August 5, 2023
DCF appealed the judgment denying a petition to terminate Father’s parental rights, and granting Father’s motion to transfer legal guardianship from DCF to paternal grandmother. The child had been residing with the same foster family since her birth almost three years earlier. Grandmother, who lived in New York, had never been the child’s foster parent or temporary custodian. Following a consolidated trial on the TPR petition and the motion to transfer guardianship, the trial court concluded that DCF had proven by clear and convincing evidence that statutory grounds existed to terminate Father’s parental rights. In the dispositional phase of the termination trial, the court made written findings with respect to each of the seven factors set forth in the applicable statute, but did not make any findings concerning the child’s best interests before it addressed the motion to transfer guardianship. On DCF’s motion to reargue, the trial court issued a corrected memorandum of decision in which it detailed the results of an investigation that had been conducted by a New York children’s agency to assess grandmother as a possible placement resource. The court found that the evidence was clear and convincing that she was a suitable and worthy person to be awarded permanent legal guardianship, and that guardianship vested in her was in the child’s best interests. The Court here held:
1. The trial court applied an incorrect legal standard in granting Father’s motion to transfer guardianship from DCF to grandmother. Because she was not the child’s foster parent or temporary custodian, pursuant to Practice Book § 35a-12A (d) governing motions to transfer guardianship, Father, as the moving party, had the burden to demonstrate both that she was a suitable and worthy person to become the child’s guardian, and that transferring guardianship to her was in the child’s best interests. A review of the court’s memorandum of decision in its entirety revealed that the trial court did not hold Father to his burden of proof, the decision having been devoid of a correct statement of the law, let alone a conclusion that he had satisfied his burden of proof. Moreover, the trial court’s statement that it had not been shown that placement with the grandmother would be detrimental to the child, in the absence of a countervailing analysis, led the Court here to conclude that the trial court improperly placed the burden of proof on DCF and the child, both of whom opposed Father’s motion, to demonstrate that transferring guardianship would be detrimental to the child. Accordingly, because the trial court applied an incorrect legal standard, the appropriate remedy was to reverse the judgment granting the motion to transfer guardianship and remand the case for a new hearing.

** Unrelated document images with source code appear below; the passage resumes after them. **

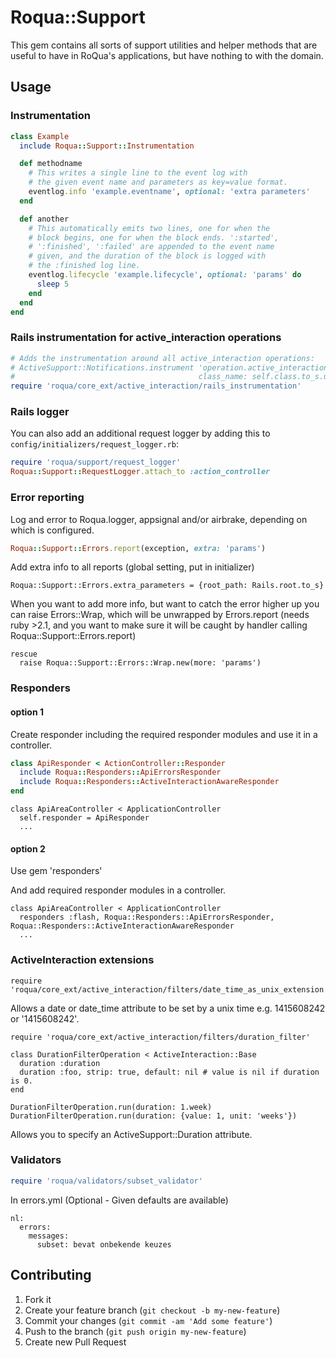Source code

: # Roqua::Support

This gem contains all sorts of support utilities and helper methods that are
useful to have in RoQua's applications, but have nothing to with the domain.

## Usage

### Instrumentation

```ruby
class Example
  include Roqua::Support::Instrumentation

  def methodname
    # This writes a single line to the event log with
    # the given event name and parameters as key=value format.
    eventlog.info 'example.eventname', optional: 'extra parameters'
  end

  def another
    # This automatically emits two lines, one for when the
    # block begins, one for when the block ends. ':started',
    # ':finished', ':failed' are appended to the event name
    # given, and the duration of the block is logged with
    # the :finished log line.
    eventlog.lifecycle 'example.lifecycle', optional: 'params' do
      sleep 5
    end
  end
end
```

### Rails instrumentation for active_interaction operations

```ruby
# Adds the instrumentation around all active_interaction operations:
# ActiveSupport::Notifications.instrument 'operation.active_interaction',
#                                         class_name: self.class.to_s.underscore do
require 'roqua/core_ext/active_interaction/rails_instrumentation'
```

### Rails logger

You can also add an additional request logger by adding this to `config/initializers/request_logger.rb`:

```ruby
require 'roqua/support/request_logger'
Roqua::Support::RequestLogger.attach_to :action_controller
```

### Error reporting

Log and error to Roqua.logger, appsignal and/or airbrake, depending on which is configured.

```ruby
Roqua::Support::Errors.report(exception, extra: 'params')
```

Add extra info to all reports (global setting, put in initializer)

```
Roqua::Support::Errors.extra_parameters = {root_path: Rails.root.to_s}
```

When you want to add more info, but want to catch the error higher up you can raise  Errors::Wrap, which will be unwrapped by Errors.report (needs ruby >2.1, and you want to make sure it will be caught by handler calling Roqua::Support::Errors.report)

```
rescue
  raise Roqua::Support::Errors::Wrap.new(more: 'params')
```

### Responders

#### option 1

Create responder including the required responder modules and use it in a controller.

```ruby
class ApiResponder < ActionController::Responder
  include Roqua::Responders::ApiErrorsResponder
  include Roqua::Responders::ActiveInteractionAwareResponder
end
```

```
class ApiAreaController < ApplicationController
  self.responder = ApiResponder
  ...
```

#### option 2

Use gem 'responders'

And add required responder modules in a controller.

```
class ApiAreaController < ApplicationController
  responders :flash, Roqua::Responders::ApiErrorsResponder, Roqua::Responders::ActiveInteractionAwareResponder
  ...
```

### ActiveInteraction extensions

```
require 'roqua/core_ext/active_interaction/filters/date_time_as_unix_extension'
```

Allows a date or date_time attribute to be set by a unix time e.g. 1415608242 or '1415608242'.


```
require 'roqua/core_ext/active_interaction/filters/duration_filter'

class DurationFilterOperation < ActiveInteraction::Base
  duration :duration
  duration :foo, strip: true, default: nil # value is nil if duration is 0.
end

DurationFilterOperation.run(duration: 1.week)
DurationFilterOperation.run(duration: {value: 1, unit: 'weeks'})
```

Allows you to specify an ActiveSupport::Duration attribute.


### Validators

```ruby
require 'roqua/validators/subset_validator'
```

In errors.yml (Optional - Given defaults are available)
```
nl:
  errors:
    messages:
      subset: bevat onbekende keuzes
```



## Contributing

1. Fork it
2. Create your feature branch (`git checkout -b my-new-feature`)
3. Commit your changes (`git commit -am 'Add some feature'`)
4. Push to the branch (`git push origin my-new-feature`)
5. Create new Pull Request
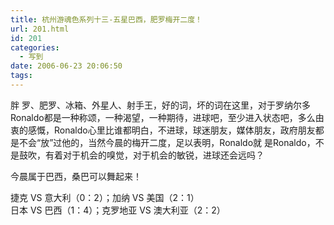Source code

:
 ```yaml
---
title: 杭州游魂色系列十三-五星巴西，肥罗梅开二度！
url: 201.html
id: 201
categories:
  - 写到
date: 2006-06-23 20:06:50
tags:
---
```


胖 罗、肥罗、冰箱、外星人、射手王，好的词，坏的词在这里，对于罗纳尔多Ronaldo都是一种称颂，一种渴望，一种期待，进球吧，至少进入状态吧，多么由 衷的感慨，Ronaldo心里比谁都明白，不进球，球迷朋友，媒体朋友，政府朋友都是不会“放”过他的，当然今晨的梅开二度，足以表明，Ronaldo就 是Ronaldo，不是鼓吹，有着对于机会的嗅觉，对于机会的敏锐，进球还会远吗？  
  
今晨属于巴西，桑巴可以舞起来！  
  
捷克 VS 意大利（0：2）；加纳 VS 美国（2：1）  
日本 VS 巴西（1：4）；克罗地亚 VS 澳大利亚（2：2）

2. The trial court, having found that multiple grounds existed for terminating Father’s parental rights, erred in denying the TPR petition without considering whether that ruling was in the child’s best interests. Although the trial court, in the dispositional portion of its decision, made several subordinate findings concerning Father, all of which strongly suggested that the court would likely conclude that TPR was in the child’s best interests, the court did not thereafter, in the best interests portion of its decision, set forth a finding concerning the dispositive issue of whether TPR was in the child’s best interests. Instead, it concluded that terminating Mother’s parental rights was in the child’s best interests, but adoption was not appropriate as the grandmother was a suitable and worthy person, and that legal guardianship vested in her was in the child’s best interests. Moreover, although the court appeared to have denied the TPR petition as to Father solely because it concluded that the grandmother should become the child’s legal guardian, there was no basis in law for the court to have conflated those issues. Accordingly, the Court here reversed the judgment of the trial court denying the TPR petition with respect to Father and remanded the case to the trial court for a new dispositional hearing, at which its sole focus was to be on whether it was in the child’s best interests to terminate Father’s parental rights.